THE TASK: For the records below, please print exactly and only the lines from the one with "## 🧬 Structure" down to the one with "<!--START_SECTION:waka-->", both ends included, omitting the pictures.

SUPPLIED MATERIAL:
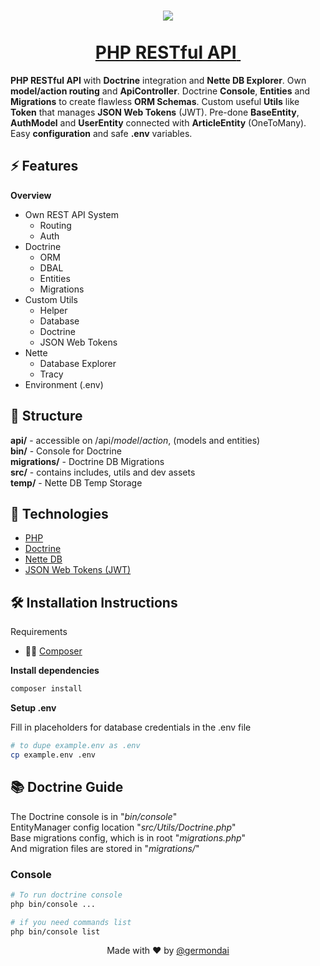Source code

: <h1 align="center">
  <a href="https://germondai.rf.gd" target="_blank">
    <img align="center" src="https://skillicons.dev/icons?i=php,mysql" /><br/><br/>
    <span>PHP RESTful API</span>&nbsp;
  </a>
</h1>

**PHP RESTful API** with **Doctrine** integration and **Nette DB Explorer**. Own **model/action routing** and **ApiController**. Doctrine **Console**, **Entities** and **Migrations** to create flawless **ORM Schemas**. Custom useful **Utils** like **Token** that manages **JSON Web Tokens** (JWT). Pre-done **BaseEntity**, **AuthModel** and **UserEntity** connected with **ArticleEntity** (OneToMany). Easy **configuration** and safe **.env** variables.

## ⚡️ Features

**Overview**

- Own REST API System
  - Routing
  - Auth
- Doctrine
  - ORM
  - DBAL
  - Entities
  - Migrations
- Custom Utils
  - Helper
  - Database
  - Doctrine
  - JSON Web Tokens
- Nette
  - Database Explorer
  - Tracy
- Environment (.env)

## 🧬 Structure

**api/** - accessible on /api/_model_/_action_, (models and entities)\
**bin/** - Console for Doctrine\
**migrations/** - Doctrine DB Migrations\
**src/** - contains includes, utils and dev assets\
**temp/** - Nette DB Temp Storage

## 🧠 Technologies

- <a href="https://www.php.net/" target="_blank">PHP</a>
- <a href="https://www.doctrine-project.org/" target="_blank">Doctrine</a>
- <a href="https://doc.nette.org/en/database" target="_blank">Nette DB</a>
- <a href="https://jwt.io/" target="_blank">JSON Web Tokens (JWT)</a>

## 🛠️ Installation Instructions

Requirements

- 👨‍💻 <a href="https://getcomposer.org/" target="_blank">Composer</a>

**Install dependencies**

```bash
composer install
```

**Setup .env**

Fill in placeholders for database credentials in the .env file

```bash
# to dupe example.env as .env
cp example.env .env
```

## 📚 Doctrine Guide

The Doctrine console is in "_bin/console_"\
EntityManager config location "_src/Utils/Doctrine.php_"\
Base migrations config, which is in root "_migrations.php_"\
And migration files are stored in "_migrations/_"

### Console

```bash
# To run doctrine console
php bin/console ...

# if you need commands list
php bin/console list
```

<p align="center">
    <span>Made with ❤️ by</span>
    <a href="https://github.com/germondai" target="_blank">@germondai</a>
</p>
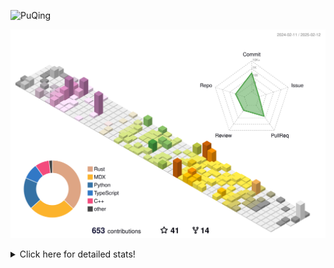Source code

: ![PuQing](https://user-images.githubusercontent.com/27223114/171565019-9a56fae6-b08b-421f-99db-7e830da42371.png)

![](./profile-3d-contrib/profile-season-animate.svg)

<details>
<summary>Click here for detailed stats!</summary>

<!--START_SECTION:waka-->
![Lines of code](https://img.shields.io/badge/From%20Hello%20World%20I%27ve%20Written-1.8%20million%20lines%20of%20code-blue)

**🐱 My GitHub Data** 

> 📦 418.1 kB Used in GitHub's Storage 
 > 
> 🏆 34 Contributions in the Year 2025
 > 
> 🚫 Not Opted to Hire
 > 
> 📜 38 Public Repositories 
 > 
> 🔑 33 Private Repositories 
 > 
**I'm an Early 🐤** 

```text
🌞 Morning                774 commits         ██░░░░░░░░░░░░░░░░░░░░░░░   08.45 % 
🌆 Daytime                4101 commits        ███████████░░░░░░░░░░░░░░   44.76 % 
🌃 Evening                2096 commits        ██████░░░░░░░░░░░░░░░░░░░   22.88 % 
🌙 Night                  2191 commits        ██████░░░░░░░░░░░░░░░░░░░   23.91 % 
```


📊 **This Week I Spent My Time On** 

```text
💬 Programming Languages: 
Rust                     14 hrs 17 mins      █████████████░░░░░░░░░░░░   51.72 % 
Other                    5 hrs 36 mins       █████░░░░░░░░░░░░░░░░░░░░   20.27 % 
Music                    2 hrs 6 mins        ██░░░░░░░░░░░░░░░░░░░░░░░   07.62 % 
TOML                     1 hr 47 mins        ██░░░░░░░░░░░░░░░░░░░░░░░   06.46 % 
Communicating            1 hr 2 mins         █░░░░░░░░░░░░░░░░░░░░░░░░   03.76 % 

🔥 Editors: 
VS Code                  17 hrs 55 mins      ████████████████░░░░░░░░░   64.86 % 
Telegram                 4 hrs 55 mins       ████░░░░░░░░░░░░░░░░░░░░░   17.80 % 
NetEaseMusic             2 hrs 6 mins        ██░░░░░░░░░░░░░░░░░░░░░░░   07.62 % 
Mail                     1 hr 2 mins         █░░░░░░░░░░░░░░░░░░░░░░░░   03.76 % 
Zotero                   43 mins             █░░░░░░░░░░░░░░░░░░░░░░░░   02.63 % 

💻 Operating System: 
WSL                      17 hrs 55 mins      ████████████████░░░░░░░░░   64.86 % 
Mac                      9 hrs 42 mins       █████████░░░░░░░░░░░░░░░░   35.14 % 
```


<!--END_SECTION:waka-->
</details>
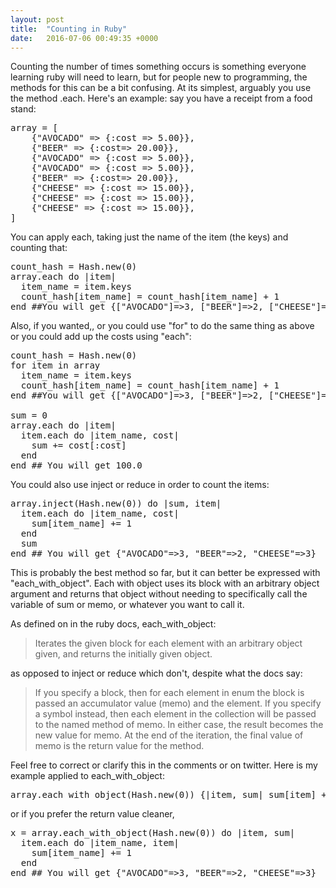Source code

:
```yaml
---
layout: post
title:  "Counting in Ruby"
date:   2016-07-06 00:49:35 +0000
---
```


Counting the number of times something occurs is something everyone learning ruby will need to learn, but for people new to programming, the methods for this can be a bit confusing. At its simplest, arguably you use the method .each. Here's an example: say you have a receipt from a food stand:
<pre>array = [
    {"AVOCADO" =&gt; {:cost =&gt; 5.00}},
    {"BEER" =&gt; {:cost=&gt; 20.00}},
    {"AVOCADO" =&gt; {:cost =&gt; 5.00}},
    {"AVOCADO" =&gt; {:cost =&gt; 5.00}},
    {"BEER" =&gt; {:cost=&gt; 20.00}},
    {"CHEESE" =&gt; {:cost =&gt; 15.00}},
    {"CHEESE" =&gt; {:cost =&gt; 15.00}},
    {"CHEESE" =&gt; {:cost =&gt; 15.00}},
]</pre>
You can apply each, taking just the name of the item (the keys) and counting that:
<pre>count_hash = Hash.new(0)
array.each do |item|
  item_name = item.keys
  count_hash[item_name] = count_hash[item_name] + 1
end ##You will get {["AVOCADO"]=&gt;3, ["BEER"]=&gt;2, ["CHEESE"]=&gt;3}</pre>
Also, if you wanted,, or you could use "for" to do the same thing as above or you could add up the costs using "each":
<pre>count_hash = Hash.new(0)
for item in array
  item_name = item.keys
  count_hash[item_name] = count_hash[item_name] + 1
end ##You will get {["AVOCADO"]=&gt;3, ["BEER"]=&gt;2, ["CHEESE"]=&gt;3}

sum = 0
array.each do |item|
  item.each do |item_name, cost|
    sum += cost[:cost]
  end
end ## You will get 100.0</pre>
You could also use inject or reduce in order to count the items:
<pre>array.inject(Hash.new(0)) do |sum, item|
  item.each do |item_name, cost|
    sum[item_name] += 1
  end
  sum
end ## You will get {"AVOCADO"=&gt;3, "BEER"=&gt;2, "CHEESE"=&gt;3}</pre>
This is probably the best method so far, but it can better be expressed with "each_with_object". Each with object uses its block with an arbitrary object argument and returns that object without needing to specifically call the variable of sum or memo, or whatever you want to call it.

As defined on in the ruby docs, each_with_object:
<blockquote>Iterates the given block for each element with an arbitrary object given, and returns the initially given object.</blockquote>
as opposed to inject or reduce which don't, despite what the docs say:
<blockquote>If you specify a block, then for each element in enum the block is passed an accumulator value (memo) and the element. If you specify a symbol instead, then each element in the collection will be passed to the named method of memo. In either case, the result becomes the new value for memo. At the end of the iteration, the final value of memo is the return value for the method.</blockquote>
Feel free to correct or clarify this in the comments or on twitter. Here is my example applied to each_with_object:
<pre>array.each_with_object(Hash.new(0)) {|item, sum| sum[item] += 1 }</pre>
or if you prefer the return value cleaner,
<pre>x = array.each_with_object(Hash.new(0)) do |item, sum|
  item.each do |item_name, item|
    sum[item_name] += 1 
  end 
end ## You will get {"AVOCADO"=&gt;3, "BEER"=&gt;2, "CHEESE"=&gt;3}</pre>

ANSWER BOX:
## 🧬 Structure

**api/** - accessible on /api/_model_/_action_, (models and entities)\
**bin/** - Console for Doctrine\
**migrations/** - Doctrine DB Migrations\
**src/** - contains includes, utils and dev assets\
**temp/** - Nette DB Temp Storage

## 🧠 Technologies

- <a href="https://www.php.net/" target="_blank">PHP</a>
- <a href="https://www.doctrine-project.org/" target="_blank">Doctrine</a>
- <a href="https://doc.nette.org/en/database" target="_blank">Nette DB</a>
- <a href="https://jwt.io/" target="_blank">JSON Web Tokens (JWT)</a>

## 🛠️ Installation Instructions

Requirements

- 👨‍💻 <a href="https://getcomposer.org/" target="_blank">Composer</a>

**Install dependencies**

```bash
composer install
```

**Setup .env**

Fill in placeholders for database credentials in the .env file

```bash
# to dupe example.env as .env
cp example.env .env
```

## 📚 Doctrine Guide

The Doctrine console is in "_bin/console_"\
EntityManager config location "_src/Utils/Doctrine.php_"\
Base migrations config, which is in root "_migrations.php_"\
And migration files are stored in "_migrations/_"

### Console

```bash
# To run doctrine console
php bin/console ...

# if you need commands list
php bin/console list
```

<p align="center">
    <span>Made with ❤️ by</span>
    <a href="https://github.com/germondai" target="_blank">@germondai</a>
</p>
Source code

: ![PuQing](https://user-images.githubusercontent.com/27223114/171565019-9a56fae6-b08b-421f-99db-7e830da42371.png)

![](./profile-3d-contrib/profile-season-animate.svg)

<details>
<summary>Click here for detailed stats!</summary>

<!--START_SECTION:waka-->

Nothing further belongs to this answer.